ADBench: Anomaly Detection Benchmark

Updated 10 April 2026

The paper presents a comprehensive AD benchmark that unifies 30 detection algorithms over 57 datasets, providing a fair and extensible evaluation framework.
It employs over 98,000 controlled experiments across tabular, vision, and NLP tasks to disentangle supervision effects, anomaly types, and noise impacts using robust metrics.
Empirical results reveal that while semi-supervised methods quickly improve with minimal labels, no single algorithm consistently outperforms others, urging data-driven algorithm selection.
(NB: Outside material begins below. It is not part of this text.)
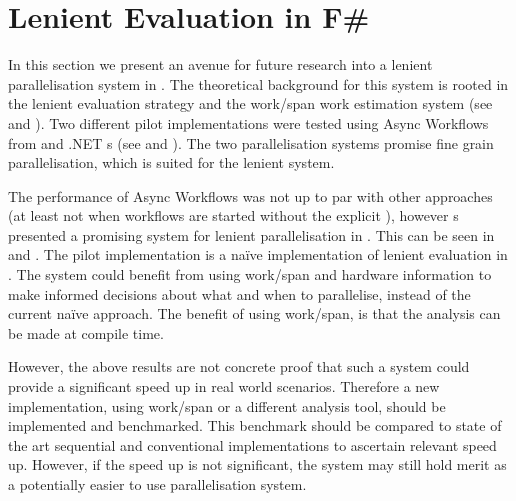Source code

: \section{Lenient Evaluation in F\#}
In this section we present an avenue for future research into a lenient parallelisation system in \fs. The theoretical background for this system is rooted in the lenient evaluation strategy and the work/span work estimation system (see  and ). Two different pilot implementations were tested using Async Workflows from \fs and .NET s (see  and ). The two parallelisation systems promise fine grain parallelisation, which is suited for the lenient system.

The performance of Async Workflows was not up to par with other approaches (at least not when workflows are started without the explicit ), however s presented a promising system for lenient parallelisation in \fs. This can be seen in  and . The pilot implementation is a naïve implementation of lenient evaluation in \fs. The system could benefit from using work/span and hardware information to make informed decisions about what and when to parallelise, instead of the current naïve approach. The benefit of using work/span, is that the analysis can be made at compile time.

However, the above results are not concrete proof that such a system could provide a significant speed up in real world scenarios. Therefore a new implementation, using work/span or a different analysis tool, should be implemented and benchmarked. This benchmark should be compared to state of the art sequential and conventional implementations to ascertain relevant speed up. However, if the speed up is not significant, the system may still hold merit as a potentially easier to use parallelisation system.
ADBench is a comprehensive anomaly detection (AD) benchmark introduced to address longstanding challenges in the empirical evaluation of anomaly detection algorithms across varying data modalities, anomaly types, and supervision regimes. Its design encompasses tabular, vision, and language tasks and incorporates a wide spectrum of algorithms—ranging from classical unsupervised methods to modern deep neural networks and tree-ensemble approaches. By executing over 98,000 controlled experiments across 57 datasets, ADBench establishes a unified and extensible framework for fair, statistically grounded comparison and enables rigorous analysis of algorithmic design choices, sensitivity to data corruptions, and the effects of supervision on anomaly detection performance (Han et al., 2022).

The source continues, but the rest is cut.